Feda?iyan-e Islam
FEDA˒IYAN-E ISLAM
Feda˒iyan-e Islam was a Shi˓ite fundamentalist group that was founded in Iran in 1945 by Sayyed Mujtaba Mir Lauhi (known as Navvab-e Safavi), a man then in his early twenties, with little or no formal Islamic education. Unsettled by the writings of the controversial essayist and historian Ahmad Kasravi, Safavi masterminded his assassination in March 1946. This was followed by the assassination in November 1949 of ˓Abd al-Husayn Hazhir, the influential minister of court, and in March 1951 of prime minister Hajji ˓Ali Razmara, who opposed the nationalization of the British-owned oil industry. The Feda˒iyan had enlisted the support of the activist ayatollah Abu 'l-Qasem Kashani, but failed to win over the highest-ranking religious authority in the country, Grand Ayatollah Borujerdi.

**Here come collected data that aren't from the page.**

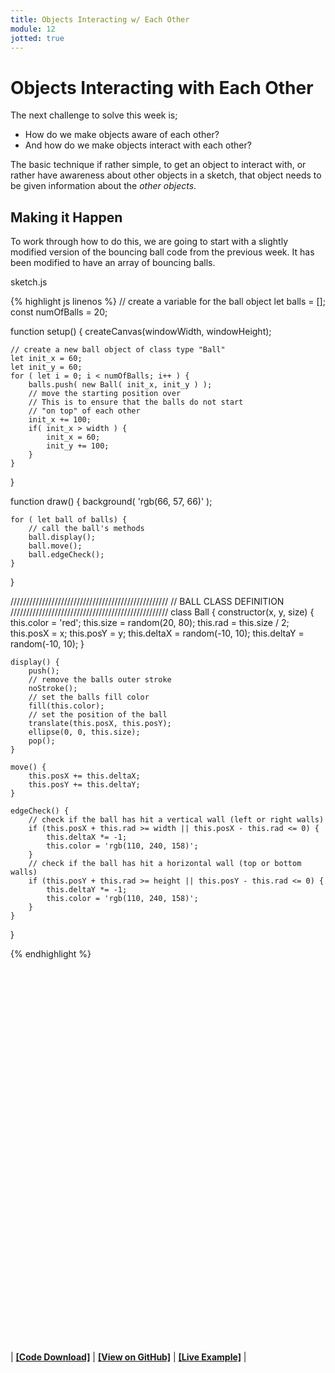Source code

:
 ```yaml
---
title: Objects Interacting w/ Each Other
module: 12
jotted: true
---
```


# Objects Interacting with Each Other

The next challenge to solve this week is;

- How do we make objects aware of each other?
- And how do we make objects interact with each other?

The basic technique if rather simple, to get an object to interact with, or rather have awareness about other objects in a sketch, that object needs to be given information about the _other objects_.

## Making it Happen

To work through how to do this, we are going to start with a slightly modified version of the bouncing ball code from the previous week. It has been modified to have an array of bouncing balls.

<div id="code-heading">sketch.js</div>

{% highlight js linenos %}
// create a variable for the ball object
let balls = [];
const numOfBalls = 20;

function setup() {
    createCanvas(windowWidth, windowHeight);

    // create a new ball object of class type "Ball"
    let init_x = 60;
    let init_y = 60;
    for ( let i = 0; i < numOfBalls; i++ ) {
        balls.push( new Ball( init_x, init_y ) );
        // move the starting position over
        // This is to ensure that the balls do not start
        // "on top" of each other
        init_x += 100;
        if( init_x > width ) {
            init_x = 60;
            init_y += 100;
        }
    }
}

function draw() {
    background( 'rgb(66, 57, 66)' );

    for ( let ball of balls) {
        // call the ball's methods
        ball.display();
        ball.move();
        ball.edgeCheck();
    }
}






//////////////////////////////////////////////////
//      BALL CLASS DEFINITION
//////////////////////////////////////////////////
class Ball {
    constructor(x, y, size) {
        this.color = 'red';
        this.size = random(20, 80);
        this.rad = this.size / 2;
        this.posX = x;
        this.posY = y;
        this.deltaX = random(-10, 10);
        this.deltaY = random(-10, 10);
    }

    display() {
        push();
        // remove the balls outer stroke
        noStroke();
        // set the balls fill color
        fill(this.color);
        // set the position of the ball
        translate(this.posX, this.posY);
        ellipse(0, 0, this.size);
        pop();
    }

    move() {
        this.posX += this.deltaX;
        this.posY += this.deltaY;
    }

    edgeCheck() {
        // check if the ball has hit a vertical wall (left or right walls)
        if (this.posX + this.rad >= width || this.posX - this.rad <= 0) {
            this.deltaX *= -1;
            this.color = 'rgb(110, 240, 158)';
        }
        // check if the ball has hit a horizontal wall (top or bottom walls)
        if (this.posY + this.rad >= height || this.posY - this.rad <= 0) {
            this.deltaY *= -1;
            this.color = 'rgb(110, 240, 158)';
        }
    }
}

{% endhighlight %}

<div class="displayed_jotted_example">
    <div id="jotted-demo-1" class="" style="height:600px;"></div>
</div>
<script>
    new Jotted(document.querySelector("#jotted-demo-1"), {
    files: [
        {
            type: "js",
            url:"https://raw.githubusercontent.com/Montana-Media-Arts/120_CreativeCoding_Fall2017/master/lecture_code/12/03_objects_w_objects_01/sketch.js"
        },
        {
            type: "html",
            url:"../../../p5_resources/index.html"
    }],
    // plugins: [ "codemirror", "console" ]
    plugins: [ "codemirror" ]
});
</script>

| [**[Code Download]**](https://github.com/Montana-Media-Arts/120_CreativeCoding_Fall2017/raw/master/lecture_code/12/03_objects_w_objects_01/03_objects_w_objects_01.zip) | [**[View on GitHub]**](https://github.com/Montana-Media-Arts/120_CreativeCoding_Fall2017/raw/master/lecture_code/12/03_objects_w_objects_01/) | [**[Live Example]**](https://montana-media-arts.github.io/120_CreativeCoding_Fall2017/lecture_code/12/03_objects_w_objects_01/) |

The Feda˒iyan's relations with Kashani became strained due to the latter's support for prime minister Mohammad Mosaddeq, who assumed power in late April 1951. Refusing to give in to the Feda˒iyan's demands for the establishment of shari˓a regulations, Mosaddeq detained Safavi in June 1951. In February 1952, the Feda˒iyan's attempted assassination of Mosaddeq's key colleague, Husayn Fatimi, left Fatimi severely injured. By mid-1952 the Feda˒iyan had resumed its ties with Kashani, who had begun to oppose Mosaddeq. In the months preceding the coup of August 1953, which toppled Mosaddeq, the Feda˒iyan's antigovernment position led the American and British secret services to count on the group to help oust Mosaddeq. In November 1954 the group's failed attempt on the life of prime minister Husayn ˓Ala resulted in the execution of Safavi and three of his colleagues. Despite this crippling blow, affiliates of the group were able to assassinate another prime minister, Hasan ˓Ali Mansur, in January 1965.
Based mainly in Tehran, the Feda˒iyan largely consisted of young men of limited education, lower class origins, and traditional occupations. The group appealed to the resentments of the lower and underclass urban elements; this, together with its challenge to the ruling elite, enabled it to acquire a significance disproportionate to its size. Ideologically resembling the al-Ikhwan al-Muslimun (Muslim Brotherhood) in Egypt, the Feda˒iyan espoused a literal reading of Islamic writings and laws; they abhorred what they considered to be decadence resulting from irreligion; they feared modernity, secularism, communism, and civic-nationalism, and were bent on eliminating those whom they regarded as obstacles in their path or stooges of foreigners. Their primary goal was to establish the shari˓a, giving a crucial sociopolitical role to clerics. Following the revolution of 1978 and 1979, many of the beliefs that had animated the Feda˒iyan became part of the ruling ideology but gradually came to be identified with the proclivities of the Iranian regime's traditionalist and right-wing factions.
See alsoFundamentalism ; Political Islam .
BIBLIOGRAPHY
Kazemi, Farhad. "The Fada˒iyan-e Islam: Fanaticism, Politics and Terror." In From Nationalism to Revolutionary Islam. Edited by Said Amir Arjomand. Albany: State University of New York Press, 1984.